Scheduling, Execution, and Memory Management#

Scheduling#

Datasets uses Ray core for execution, and hence is subject to the same scheduling considerations as normal Ray tasks and actors. Datasets uses the following custom scheduling settings by default for improved performance:

  • The SPREAD scheduling strategy is used to ensure data blocks are evenly balanced across the cluster.

  • Retries of application-level exceptions are enabled to handle transient errors from remote datasources.

  • Dataset tasks ignore placement groups by default, see Datasets and Placement Groups.

Datasets and Tune#

When using Datasets in conjunction with Ray Tune, it is important to ensure there are enough free CPUs for Datasets to run on. By default, Tune will try to fully utilize cluster CPUs. This can prevent Datasets from scheduling tasks, reducing performance or causing workloads to hang.

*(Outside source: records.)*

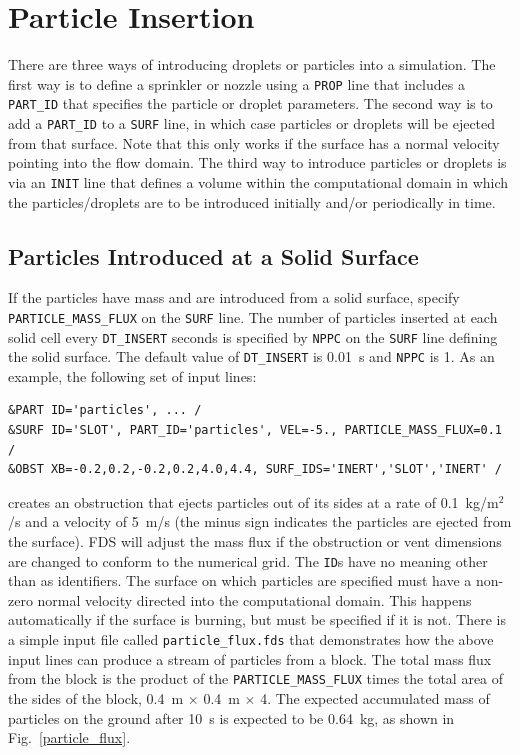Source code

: \documentclass[11pt]{book}
\newcommand{\ct}{\tt\small}
\begin{document}
\clearpage

\section{Particle Insertion}
\label{info:controlling_droplets}

There are three ways of introducing droplets or particles into a simulation. The first way is to define a sprinkler or
nozzle using a {\ct PROP} line that includes a {\ct PART\_ID} that specifies the particle or droplet parameters. The second way is to
add a {\ct PART\_ID} to a {\ct SURF} line, in which case particles or droplets will be ejected from that surface. Note that
this only works if the surface has a normal velocity pointing into the flow domain. The third way to introduce particles or
droplets is via an {\ct INIT} line that defines a volume within the computational domain in which the particles/droplets are
to be introduced initially and/or periodically in time.


\subsection{Particles Introduced at a Solid Surface}
\label{info:particle_flux}

If the particles have mass and are introduced from a solid surface, specify {\ct PARTICLE\_MASS\_FLUX} on the {\ct SURF} line.
The number of particles inserted at each solid cell every
{\ct DT\_INSERT} seconds is specified by {\ct NPPC} on the {\ct SURF} line defining the solid surface. The default
value of {\ct DT\_INSERT} is 0.01~s and {\ct NPPC} is 1. As an example, the following set of input lines:

\footnotesize
\begin{verbatim}
&PART ID='particles', ... /
&SURF ID='SLOT', PART_ID='particles', VEL=-5., PARTICLE_MASS_FLUX=0.1 /
&OBST XB=-0.2,0.2,-0.2,0.2,4.0,4.4, SURF_IDS='INERT','SLOT','INERT' /
\end{verbatim} \normalsize

\noindent
creates an obstruction that ejects particles out of its sides at a rate
of 0.1~kg/m$^2$/s and a velocity of 5~m/s (the minus sign indicates the particles are ejected from the surface).
FDS will adjust the mass flux if the obstruction or vent dimensions are changed to conform to the numerical grid. The
{\ct ID}s have no meaning other than as identifiers. The surface on which particles are specified must have a non-zero normal velocity directed into the
computational domain. This happens automatically if the surface is burning, but must be specified
if it is not. There is a simple input file called {\ct particle\_flux.fds} that demonstrates how the above input lines can produce a stream of
particles from a block. The total mass flux from the block is the product of the {\ct PARTICLE\_MASS\_FLUX} times the total area of the sides of the block,
0.4~m $\times$ 0.4~m $\times$ 4. The expected accumulated mass of particles on the ground after 10~s is expected to be 0.64~kg, as shown in Fig.~\ref{particle_flux}.
\end{document}
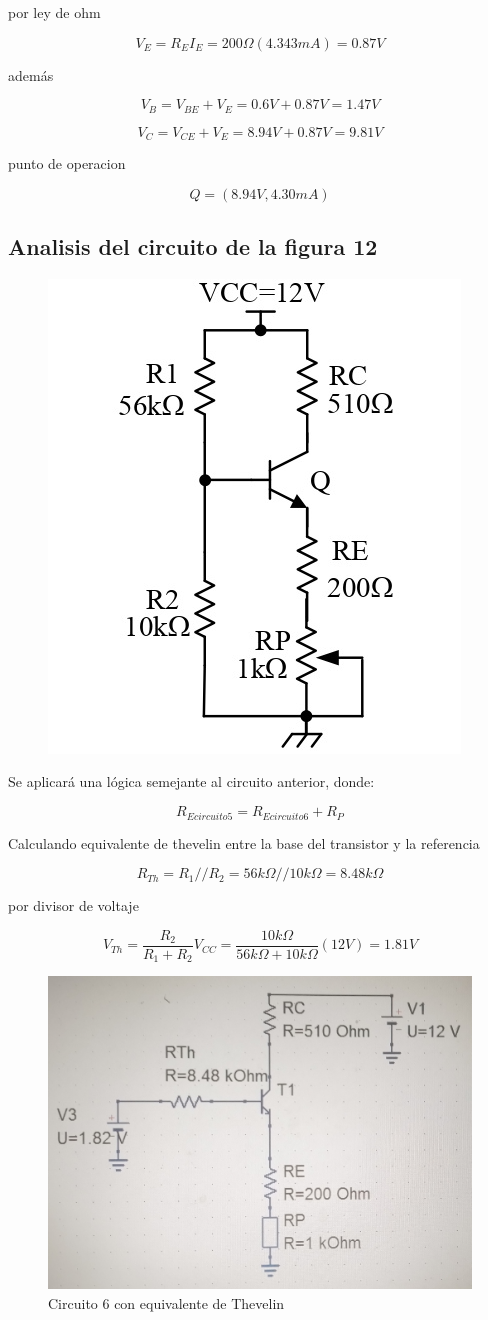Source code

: \documentclass[10pt, a4paper]{article}
\begin{document}
    por ley de ohm

    $$V_E = R_EI_E = 200\Omega (4.343mA) = 0.87V$$

    además

    $$V_B = V_{BE} + V_E = 0.6V + 0.87V = 1.47V$$

    $$V_C = V_{CE} + V_E = 8.94V + 0.87V = 9.81V$$

    punto de operacion

    $$Q = (8.94V, 4.30mA)$$

    \subsection{Analisis del circuito de la figura 12}

    \begin{figure}[h!]
        \centering
        \includegraphics[height=5cm\textwidth]{circuito6.jpg}
    \end{figure}

    Se aplicará una lógica semejante al circuito anterior, donde:

    $$R_{Ecircuito5} = R_{Ecircuito6} + R_P$$

    Calculando equivalente de thevelin entre la base del transistor y la referencia

    $$R_{Th} = R_1 // R_2 = 56k\Omega // 10k\Omega = 8.48k\Omega$$
    
    por divisor de voltaje

    $$V_{Th} = \frac{R_2}{R_1 + R_2} V_{CC} = \frac{10k\Omega}{56k\Omega + 10k\Omega} (12V) = 1.81V$$

    \begin{figure}[h!]
        \centering
        \includegraphics[height=5cm\textwidth]{thevelin6.jpg} \par
        \caption{\label{fig:14} Circuito 6 con equivalente de Thevelin}
    \end{figure}
\end{document}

As an example, the following shows two ways to use Datasets together with Tune:

By limiting the number of concurrent Tune trials, we ensure CPU resources are always available for Datasets execution. This can be done using the max_concurrent_trials Tune option.

import ray
from ray import tune

# This Dataset workload will use spare cluster resources for execution.
def objective(*args):
    ray.data.range(10).show()

# Create a cluster with 4 CPU slots available.
ray.init(num_cpus=4)

# By setting `max_concurrent_trials=3`, this ensures the cluster will always
# have a sparse CPU for Datasets. Try setting `max_concurrent_trials=4` here,
# and notice that the experiment will appear to hang.
tuner = tune.Tuner(
    tune.with_resources(objective, {"cpu": 1}),
    tune_config=tune.TuneConfig(
        num_samples=1,
        max_concurrent_trials=3
    )
)
tuner.fit()

Alternatively, we can tell Tune to set aside CPU resources for other libraries. This can be done by setting _max_cpu_fraction_per_node=0.8, which reserves 20% of node CPUs for Dataset execution.

import ray
from ray import tune

# This Dataset workload will use reserved cluster resources for execution.
def objective(*args):
    ray.data.range(10).show()

# Create a cluster with 4 CPU slots available.
ray.init(num_cpus=4)

# This runs smoothly since _max_cpu_fraction_per_node is set to 0.8, effectively
# reserving 1 CPU for Datasets task execution.
tuner = tune.Tuner(
    tune.with_resources(objective, tune.PlacementGroupFactory(
        [{"CPU": 1}],
        _max_cpu_fraction_per_node=0.8,
    )),
    tune_config=tune.TuneConfig(num_samples=1)
)
tuner.fit()

Warning

This option is experimental and not currently recommended for use with autoscaling clusters (scale-up will not trigger properly).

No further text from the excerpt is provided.